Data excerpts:

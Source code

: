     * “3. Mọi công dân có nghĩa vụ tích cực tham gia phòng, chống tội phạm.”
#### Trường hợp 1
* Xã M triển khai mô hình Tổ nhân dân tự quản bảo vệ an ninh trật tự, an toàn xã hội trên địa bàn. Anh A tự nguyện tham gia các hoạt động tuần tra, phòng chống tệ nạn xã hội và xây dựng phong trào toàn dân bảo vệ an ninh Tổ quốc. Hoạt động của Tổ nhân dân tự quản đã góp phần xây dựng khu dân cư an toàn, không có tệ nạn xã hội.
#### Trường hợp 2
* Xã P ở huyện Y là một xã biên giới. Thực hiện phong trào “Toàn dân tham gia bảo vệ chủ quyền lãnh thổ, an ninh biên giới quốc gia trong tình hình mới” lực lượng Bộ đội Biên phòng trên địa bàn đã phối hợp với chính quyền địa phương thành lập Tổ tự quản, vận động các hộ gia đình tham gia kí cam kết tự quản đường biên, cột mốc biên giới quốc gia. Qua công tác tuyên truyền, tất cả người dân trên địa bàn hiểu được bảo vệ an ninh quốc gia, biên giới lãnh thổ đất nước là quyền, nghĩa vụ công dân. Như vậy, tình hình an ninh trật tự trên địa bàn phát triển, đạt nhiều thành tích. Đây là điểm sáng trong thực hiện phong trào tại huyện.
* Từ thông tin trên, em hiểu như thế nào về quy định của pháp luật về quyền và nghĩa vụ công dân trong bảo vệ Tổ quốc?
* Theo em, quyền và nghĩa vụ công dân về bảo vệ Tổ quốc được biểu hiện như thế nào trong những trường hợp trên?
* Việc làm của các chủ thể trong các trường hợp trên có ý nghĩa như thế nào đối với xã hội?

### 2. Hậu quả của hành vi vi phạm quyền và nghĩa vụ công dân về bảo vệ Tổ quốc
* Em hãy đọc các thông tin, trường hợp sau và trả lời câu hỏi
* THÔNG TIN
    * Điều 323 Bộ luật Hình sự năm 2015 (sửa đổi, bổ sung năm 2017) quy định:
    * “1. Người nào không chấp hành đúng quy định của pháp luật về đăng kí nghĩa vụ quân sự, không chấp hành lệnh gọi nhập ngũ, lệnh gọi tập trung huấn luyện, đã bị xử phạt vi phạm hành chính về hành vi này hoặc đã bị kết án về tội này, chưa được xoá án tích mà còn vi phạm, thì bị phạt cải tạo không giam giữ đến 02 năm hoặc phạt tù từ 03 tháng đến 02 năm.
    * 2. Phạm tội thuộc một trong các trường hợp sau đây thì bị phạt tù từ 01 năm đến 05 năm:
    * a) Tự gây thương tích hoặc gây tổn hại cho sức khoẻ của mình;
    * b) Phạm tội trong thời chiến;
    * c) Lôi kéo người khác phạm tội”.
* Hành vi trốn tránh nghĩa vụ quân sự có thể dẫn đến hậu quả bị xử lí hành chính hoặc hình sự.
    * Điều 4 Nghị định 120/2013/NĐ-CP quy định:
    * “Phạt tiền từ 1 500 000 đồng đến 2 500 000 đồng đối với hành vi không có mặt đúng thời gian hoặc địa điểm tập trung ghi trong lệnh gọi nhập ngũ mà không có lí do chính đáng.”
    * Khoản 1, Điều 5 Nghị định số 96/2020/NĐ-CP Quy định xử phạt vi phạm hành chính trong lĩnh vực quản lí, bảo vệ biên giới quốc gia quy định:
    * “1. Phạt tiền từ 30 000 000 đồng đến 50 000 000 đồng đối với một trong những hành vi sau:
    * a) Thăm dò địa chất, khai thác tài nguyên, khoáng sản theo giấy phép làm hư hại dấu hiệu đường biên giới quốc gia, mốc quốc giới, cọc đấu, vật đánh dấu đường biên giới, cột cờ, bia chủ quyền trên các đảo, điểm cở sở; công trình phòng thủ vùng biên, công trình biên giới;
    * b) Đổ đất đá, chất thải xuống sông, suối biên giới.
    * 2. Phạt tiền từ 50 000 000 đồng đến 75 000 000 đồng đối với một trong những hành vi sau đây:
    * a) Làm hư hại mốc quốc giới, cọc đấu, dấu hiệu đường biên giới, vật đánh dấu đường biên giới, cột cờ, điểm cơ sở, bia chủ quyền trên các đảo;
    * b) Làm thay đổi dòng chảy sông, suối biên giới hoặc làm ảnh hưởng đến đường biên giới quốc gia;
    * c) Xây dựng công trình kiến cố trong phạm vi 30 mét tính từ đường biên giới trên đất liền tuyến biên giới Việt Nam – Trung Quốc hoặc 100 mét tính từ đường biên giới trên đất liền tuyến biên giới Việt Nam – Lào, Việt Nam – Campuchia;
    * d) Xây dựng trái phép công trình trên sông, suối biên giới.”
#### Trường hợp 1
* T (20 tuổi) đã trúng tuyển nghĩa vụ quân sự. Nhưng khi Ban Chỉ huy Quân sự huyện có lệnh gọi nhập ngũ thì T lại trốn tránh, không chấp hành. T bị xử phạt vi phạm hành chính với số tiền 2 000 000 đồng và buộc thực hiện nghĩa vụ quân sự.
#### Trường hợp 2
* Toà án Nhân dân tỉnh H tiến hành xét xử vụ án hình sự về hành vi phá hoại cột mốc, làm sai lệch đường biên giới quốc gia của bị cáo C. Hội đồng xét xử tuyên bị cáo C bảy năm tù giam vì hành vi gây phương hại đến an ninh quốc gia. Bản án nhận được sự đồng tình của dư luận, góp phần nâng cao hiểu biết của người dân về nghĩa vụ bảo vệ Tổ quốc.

> **Problem**: Pick each line holding "tình" out of the entries above and return it.

> **Task result**:
* Xã P ở huyện Y là một xã biên giới. Thực hiện phong trào “Toàn dân tham gia bảo vệ chủ quyền lãnh thổ, an ninh biên giới quốc gia trong tình hình mới” lực lượng Bộ đội Biên phòng trên địa bàn đã phối hợp với chính quyền địa phương thành lập Tổ tự quản, vận động các hộ gia đình tham gia kí cam kết tự quản đường biên, cột mốc biên giới quốc gia. Qua công tác tuyên truyền, tất cả người dân trên địa bàn hiểu được bảo vệ an ninh quốc gia, biên giới lãnh thổ đất nước là quyền, nghĩa vụ công dân. Như vậy, tình hình an ninh trật tự trên địa bàn phát triển, đạt nhiều thành tích. Đây là điểm sáng trong thực hiện phong trào tại huyện.
* Toà án Nhân dân tỉnh H tiến hành xét xử vụ án hình sự về hành vi phá hoại cột mốc, làm sai lệch đường biên giới quốc gia của bị cáo C. Hội đồng xét xử tuyên bị cáo C bảy năm tù giam vì hành vi gây phương hại đến an ninh quốc gia. Bản án nhận được sự đồng tình của dư luận, góp phần nâng cao hiểu biết của người dân về nghĩa vụ bảo vệ Tổ quốc.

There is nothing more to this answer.